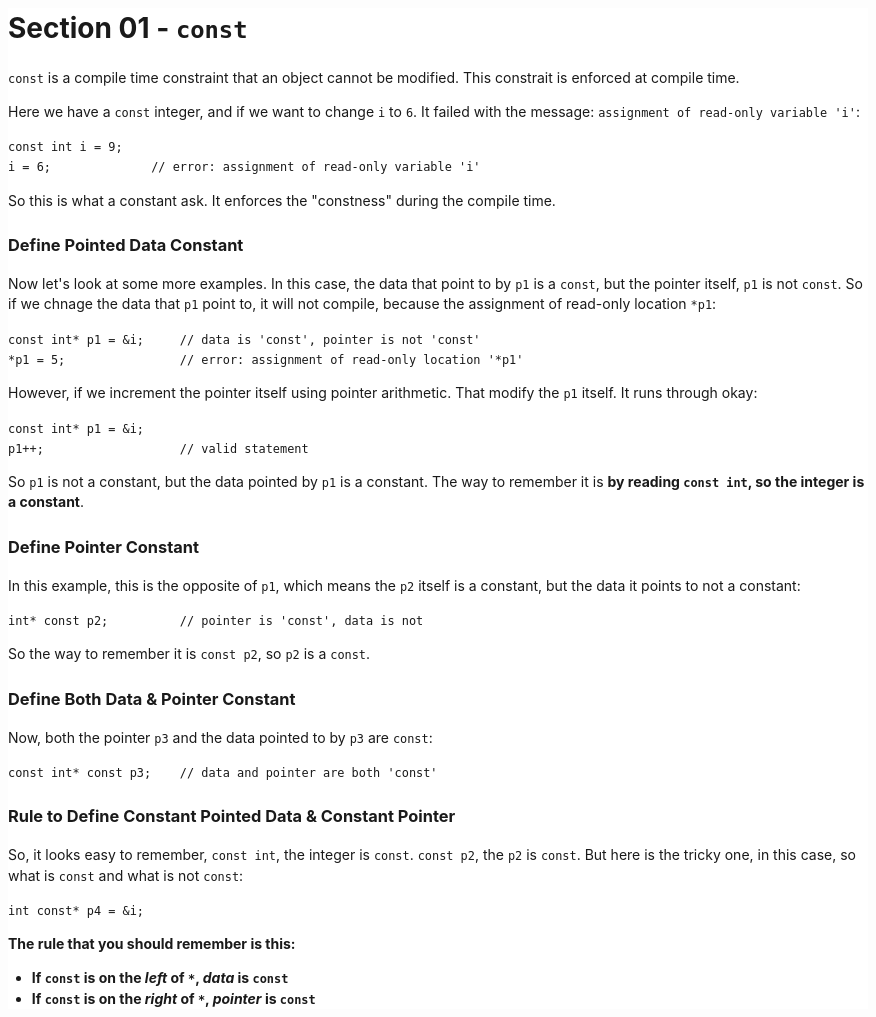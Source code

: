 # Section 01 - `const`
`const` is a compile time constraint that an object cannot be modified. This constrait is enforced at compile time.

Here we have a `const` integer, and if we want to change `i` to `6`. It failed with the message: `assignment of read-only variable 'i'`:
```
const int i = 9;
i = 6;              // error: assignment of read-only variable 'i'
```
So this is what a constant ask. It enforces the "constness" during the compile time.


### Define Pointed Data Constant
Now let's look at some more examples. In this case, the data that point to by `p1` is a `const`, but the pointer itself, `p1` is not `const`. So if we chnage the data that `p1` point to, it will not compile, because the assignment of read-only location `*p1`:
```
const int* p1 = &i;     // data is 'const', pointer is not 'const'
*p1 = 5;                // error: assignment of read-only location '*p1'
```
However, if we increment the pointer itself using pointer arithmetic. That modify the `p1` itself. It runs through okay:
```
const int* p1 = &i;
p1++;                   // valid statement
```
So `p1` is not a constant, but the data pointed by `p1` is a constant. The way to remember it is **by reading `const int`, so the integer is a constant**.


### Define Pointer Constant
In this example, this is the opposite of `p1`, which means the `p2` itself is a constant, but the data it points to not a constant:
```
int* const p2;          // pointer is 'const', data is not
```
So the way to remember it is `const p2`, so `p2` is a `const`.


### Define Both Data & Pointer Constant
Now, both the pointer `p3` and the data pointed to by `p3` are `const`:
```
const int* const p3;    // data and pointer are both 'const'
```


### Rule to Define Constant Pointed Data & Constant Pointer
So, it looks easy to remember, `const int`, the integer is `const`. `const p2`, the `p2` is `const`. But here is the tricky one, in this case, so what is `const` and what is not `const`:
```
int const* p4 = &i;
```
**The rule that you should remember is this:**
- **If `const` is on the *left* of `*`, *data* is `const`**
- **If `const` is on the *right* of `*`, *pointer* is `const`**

---

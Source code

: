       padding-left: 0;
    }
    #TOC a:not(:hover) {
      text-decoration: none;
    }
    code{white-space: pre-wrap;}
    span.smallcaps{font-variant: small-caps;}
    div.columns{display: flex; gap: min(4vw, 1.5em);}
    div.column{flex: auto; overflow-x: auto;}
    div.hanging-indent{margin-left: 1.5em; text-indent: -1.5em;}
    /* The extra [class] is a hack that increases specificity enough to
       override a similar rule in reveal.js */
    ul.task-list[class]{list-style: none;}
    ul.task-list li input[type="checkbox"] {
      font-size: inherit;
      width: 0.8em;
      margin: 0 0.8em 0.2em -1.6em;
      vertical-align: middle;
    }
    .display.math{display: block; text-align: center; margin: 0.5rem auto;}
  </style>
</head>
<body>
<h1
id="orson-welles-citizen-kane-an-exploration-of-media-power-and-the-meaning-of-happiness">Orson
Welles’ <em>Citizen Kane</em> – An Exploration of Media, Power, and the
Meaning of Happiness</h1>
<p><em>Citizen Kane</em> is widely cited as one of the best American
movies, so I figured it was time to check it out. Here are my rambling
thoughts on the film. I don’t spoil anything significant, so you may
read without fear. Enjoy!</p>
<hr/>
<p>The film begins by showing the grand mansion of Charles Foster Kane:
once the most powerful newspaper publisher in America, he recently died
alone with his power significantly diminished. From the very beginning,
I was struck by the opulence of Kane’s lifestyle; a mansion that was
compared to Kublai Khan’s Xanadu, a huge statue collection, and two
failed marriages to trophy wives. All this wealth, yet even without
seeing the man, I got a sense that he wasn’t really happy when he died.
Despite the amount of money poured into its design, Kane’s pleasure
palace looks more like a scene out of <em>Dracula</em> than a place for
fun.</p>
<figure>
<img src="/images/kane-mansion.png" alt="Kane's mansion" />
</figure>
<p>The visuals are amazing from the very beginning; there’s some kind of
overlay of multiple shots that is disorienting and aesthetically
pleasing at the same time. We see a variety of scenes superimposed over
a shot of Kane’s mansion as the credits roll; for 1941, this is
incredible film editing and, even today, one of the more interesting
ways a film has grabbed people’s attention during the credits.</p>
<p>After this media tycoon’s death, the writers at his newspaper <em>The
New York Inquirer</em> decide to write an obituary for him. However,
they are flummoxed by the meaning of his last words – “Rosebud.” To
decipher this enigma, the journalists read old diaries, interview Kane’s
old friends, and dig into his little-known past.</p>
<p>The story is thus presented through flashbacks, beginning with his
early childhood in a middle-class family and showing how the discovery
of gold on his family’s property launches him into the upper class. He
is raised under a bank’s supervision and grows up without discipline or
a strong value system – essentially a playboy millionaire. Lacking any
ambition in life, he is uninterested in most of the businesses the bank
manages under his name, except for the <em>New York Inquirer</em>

TASK DETAILS: Copy all the lines above that hold the string "compile".

OUTPUT FOR THIS EXERCISE:
`const` is a compile time constraint that an object cannot be modified. This constrait is enforced at compile time.
So this is what a constant ask. It enforces the "constness" during the compile time.
Now let's look at some more examples. In this case, the data that point to by `p1` is a `const`, but the pointer itself, `p1` is not `const`. So if we chnage the data that `p1` point to, it will not compile, because the assignment of read-only location `*p1`:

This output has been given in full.